One such avenue is the popular, but not necessarily always better, da Vinci Surgical System for robotic-assisted laparoscopic surgery, cleared by the U.S. Food and Drug Administration in 2000. It carries a number of advantages:

  • Better visualization of the operative field: three-dimensional, high-definition, and 10x magnification.
  • Greater flexibility of the robot arm’s “wrist” than a natural wrist.
  • More precise movements and dampening of hand tremors.
  • Improved ergonomics.
  • Facilitation of laparoscopic surgery, which carries the advantages of smaller incisions, shorter hospital stay, and easier short-term recovery.

The da Vinci Surgical System enjoyed widespread and almost immediate success. For example, of the 111 surgeons in Michigan who performed 3,730 prostatectomies between March 2012 and June 2015, 93% used this system over open surgery. The robot is also used for cancer of the bladder, kidneys, uterus, cervix, ovaries, colon, pancreas, thyroid, lung, esophagus, tonsil, and tongue base.

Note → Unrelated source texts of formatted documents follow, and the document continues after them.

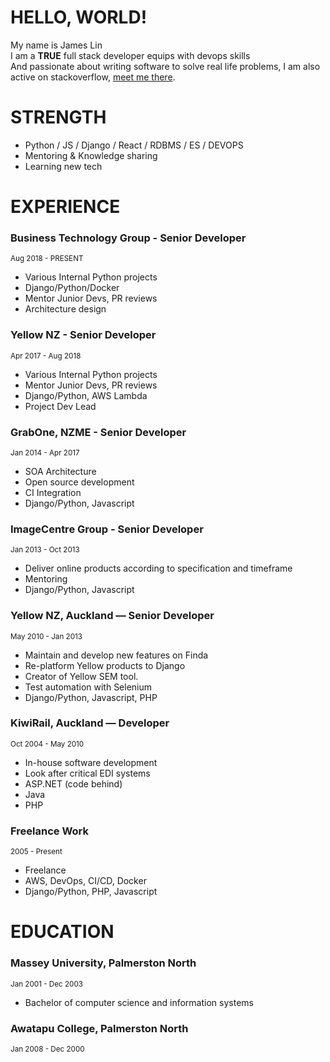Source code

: # HELLO, WORLD!
My name is James Lin   
I am a **TRUE** full stack developer equips with devops skills  
And passionate about writing software to solve real life problems, I am also active on stackoverflow, [meet me there](https://stackoverflow.com/users/342553/james-lin?tab=profile).

# STRENGTH
  - Python / JS / Django / React / RDBMS / ES / DEVOPS
  - Mentoring & Knowledge sharing
  - Learning new tech

# EXPERIENCE

### Business Technology Group - Senior Developer
<sup>Aug 2018 - PRESENT</sup>
  - Various Internal Python projects
  - Django/Python/Docker
  - Mentor Junior Devs, PR reviews
  - Architecture design

### Yellow NZ - Senior Developer
<sup>Apr 2017 - Aug 2018</sup>
  - Various Internal Python projects
  - Mentor Junior Devs, PR reviews
  - Django/Python, AWS Lambda
  - Project Dev Lead

### GrabOne, NZME - Senior Developer
<sup>Jan 2014 - Apr 2017</sup>
  - SOA Architecture 
  - Open source development
  - CI Integration
  - Django/Python, Javascript

### ImageCentre Group - Senior Developer
<sup>Jan 2013 - Oct 2013</sup>
  - Deliver online products according to specification and timeframe
  - Mentoring
  - Django/Python, Javascript

### Yellow NZ, Auckland — Senior Developer
<sup>May 2010 - Jan 2013</sup>
  - Maintain and develop new features on Finda
  - Re-platform Yellow products to Django
  - Creator of Yellow SEM tool.
  - Test automation with Selenium
  - Django/Python, Javascript, PHP

### KiwiRail, Auckland — Developer
<sup>Oct 2004 - May 2010</sup>
  - In-house software development
  - Look after critical EDI systems
  - ASP.NET (code behind)
  - Java
  - PHP

### Freelance Work
<sup>2005 - Present</sup>
  - Freelance
  - AWS, DevOps, CI/CD, Docker
  - Django/Python, PHP, Javascript

# EDUCATION
### Massey University, Palmerston North 
<sup>Jan 2001 - Dec 2003</sup>
  - Bachelor of computer science and information systems

### Awatapu College, Palmerston North
<sup>Jan 2008 - Dec  2000</sup>
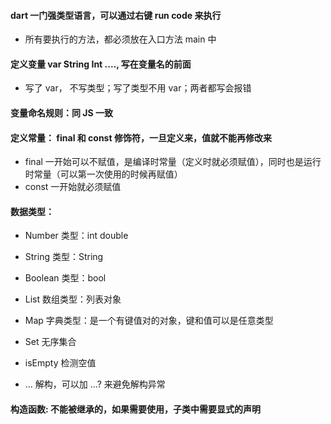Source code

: #### dart 一门强类型语言，可以通过右键 run code 来执行

- 所有要执行的方法，都必须放在入口方法 main 中

#### 定义变量 var String Int ...., 写在变量名的前面

- 写了 var， 不写类型；写了类型不用 var；两者都写会报错

#### 变量命名规则：同 JS 一致

#### 定义常量： final 和 const 修饰符，一旦定义来，值就不能再修改来

- final 一开始可以不赋值，是编译时常量（定义时就必须赋值），同时也是运行时常量（可以第一次使用的时候再赋值）
- const 一开始就必须赋值

#### 数据类型：

- Number 类型：int double
- String 类型：String
- Boolean 类型：bool
- List 数组类型：列表对象
- Map 字典类型：是一个有键值对的对象，键和值可以是任意类型
- Set 无序集合

- isEmpty 检测空值
- ... 解构，可以加 ...? 来避免解构异常

#### 构造函数: 不能被继承的，如果需要使用，子类中需要显式的声明
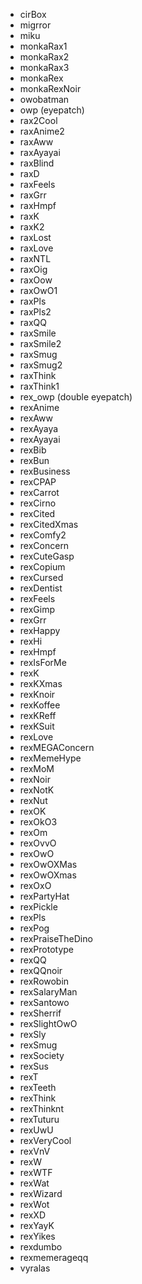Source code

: * cirBox
* migrror
* miku
* monkaRax1
* monkaRax2
* monkaRax3
* monkaRex
* monkaRexNoir
* owobatman
* owp (eyepatch)
* rax2Cool
* raxAnime2
* raxAww
* raxAyayai
* raxBlind
* raxD
* raxFeels
* raxGrr
* raxHmpf
* raxK
* raxK2
* raxLost
* raxLove
* raxNTL
* raxOig
* raxOow
* raxOwO1
* raxPls
* raxPls2
* raxQQ
* raxSmile
* raxSmile2
* raxSmug
* raxSmug2
* raxThink
* raxThink1
* rex_owp (double eyepatch)
* rexAnime
* rexAww
* rexAyaya
* rexAyayai
* rexBib
* rexBun
* rexBusiness
* rexCPAP
* rexCarrot
* rexCirno
* rexCited
* rexCitedXmas
* rexComfy2
* rexConcern
* rexCuteGasp
* rexCopium
* rexCursed
* rexDentist
* rexFeels
* rexGimp
* rexGrr
* rexHappy
* rexHi
* rexHmpf
* rexIsForMe
* rexK
* rexKXmas
* rexKnoir
* rexKoffee
* rexKReff
* rexKSuit
* rexLove
* rexMEGAConcern
* rexMemeHype
* rexMoM
* rexNoir
* rexNotK
* rexNut
* rexOK
* rexOkO3
* rexOm
* rexOvvO
* rexOwO
* rexOwOXMas
* rexOwOXmas
* rexOxO
* rexPartyHat
* rexPickle
* rexPls
* rexPog
* rexPraiseTheDino
* rexPrototype
* rexQQ
* rexQQnoir
* rexRowobin
* rexSalaryMan
* rexSantowo
* rexSherrif
* rexSlightOwO
* rexSly
* rexSmug
* rexSociety
* rexSus
* rexT
* rexTeeth
* rexThink
* rexThinknt
* rexTuturu
* rexUwU
* rexVeryCool
* rexVnV
* rexW
* rexWTF
* rexWat
* rexWizard
* rexWot
* rexXD
* rexYayK
* rexYikes
* rexdumbo
* rexmemerageqq
* vyralas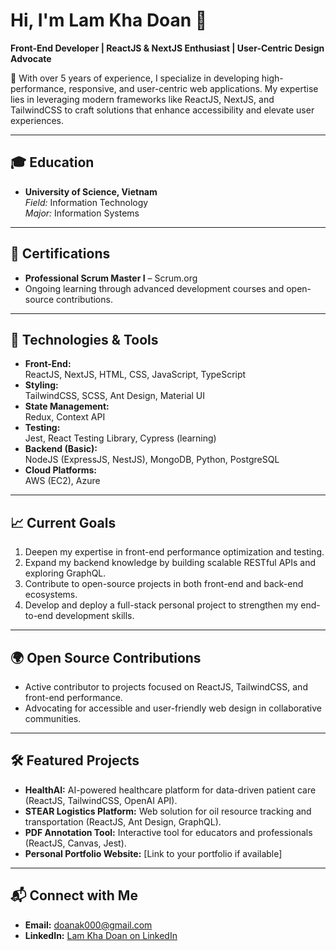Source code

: # Hi, I'm Lam Kha Doan 👋  
**Front-End Developer | ReactJS & NextJS Enthusiast | User-Centric Design Advocate**  

🌟 With over 5 years of experience, I specialize in developing high-performance, responsive, and user-centric web applications. My expertise lies in leveraging modern frameworks like ReactJS, NextJS, and TailwindCSS to craft solutions that enhance accessibility and elevate user experiences.  

---

## 🎓 Education  
- **University of Science, Vietnam**  
  *Field:* Information Technology  
  *Major:* Information Systems  

---

## 📜 Certifications  
- **Professional Scrum Master I** – Scrum.org  
- Ongoing learning through advanced development courses and open-source contributions.  

---

## 🔧 Technologies & Tools  
- **Front-End:**  
  ReactJS, NextJS, HTML, CSS, JavaScript, TypeScript  
- **Styling:**  
  TailwindCSS, SCSS, Ant Design, Material UI  
- **State Management:**  
  Redux, Context API  
- **Testing:**  
  Jest, React Testing Library, Cypress (learning)  
- **Backend (Basic):**  
  NodeJS (ExpressJS, NestJS), MongoDB, Python, PostgreSQL  
- **Cloud Platforms:**  
  AWS (EC2), Azure  

---

## 📈 Current Goals  
1. Deepen my expertise in front-end performance optimization and testing.  
2. Expand my backend knowledge by building scalable RESTful APIs and exploring GraphQL.  
3. Contribute to open-source projects in both front-end and back-end ecosystems.  
4. Develop and deploy a full-stack personal project to strengthen my end-to-end development skills.  

---

## 🌍 Open Source Contributions  
- Active contributor to projects focused on ReactJS, TailwindCSS, and front-end performance.  
- Advocating for accessible and user-friendly web design in collaborative communities.  

---

## 🛠️ Featured Projects  
- **HealthAI:** AI-powered healthcare platform for data-driven patient care (ReactJS, TailwindCSS, OpenAI API).  
- **STEAR Logistics Platform:** Web solution for oil resource tracking and transportation (ReactJS, Ant Design, GraphQL).  
- **PDF Annotation Tool:** Interactive tool for educators and professionals (ReactJS, Canvas, Jest).  
- **Personal Portfolio Website:** [Link to your portfolio if available]  

---

## 📬 Connect with Me  
- **Email:** [doanak000@gmail.com](mailto:doanak000@gmail.com)  
- **LinkedIn:** [Lam Kha Doan on LinkedIn](https://www.linkedin.com/in/john-lam-9764011a3/)  
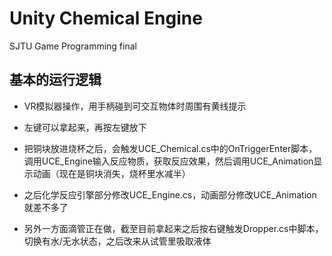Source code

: # Unity Chemical Engine

SJTU Game Programming final



## 基本的运行逻辑

* VR模拟器操作，用手柄碰到可交互物体时周围有黄线提示
* 左键可以拿起来，再按左键放下
* 把铜块放进烧杯之后，会触发UCE_Chemical.cs中的OnTriggerEnter脚本，调用UCE_Engine输入反应物质，获取反应效果，然后调用UCE_Animation显示动画（现在是铜块消失，烧杯里水减半）
* 之后化学反应引擎部分修改UCE_Engine.cs，动画部分修改UCE_Animation就差不多了



* 另外一方面滴管正在做，截至目前拿起来之后按右键触发Dropper.cs中脚本，切换有水/无水状态，之后改来从试管里吸取液体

It’s popular, but is it really better? No one knows for sure because although there are observational studies about its advantages, except for cystectomy, rectal excision, and radical prostatectomy, there are few randomized controlled trials. And there is no obvious reason to believe it is better for cancer control or that it provides better functional outcomes such as urinary control and erectile function, said Dr. Miller. In addition, current data are somewhat mixed regarding the benefits of robotic surgery for functional outcomes such as urinary control and erectile function.

Like proton-beam radiotherapy, the da Vinci Surgical System is often more expensive than open surgery. Each unit costs more than $1 million; annual service costs at least $150,000; the instruments are disposable and cost about $2,000 per case. At least one study estimated that this adds up to an average of $3,200 more per case than open surgery.

Is it worth it? “We don’t know yet,” said Dr. Miller. “The da Vinci has definite benefits and some unintended adverse consequences, including higher cost. Comparative clinical [efficacy] and cost-effectiveness has not been fully defined, so we need to make a greater effort to improve its performance and outcomes.” ■

Disclosure: Drs. Weichselbaum, Shih, Zietman, and Miller reported no potential conflicts of interest. Dr. Yu has received research funding from 21st Century Oncology LLC.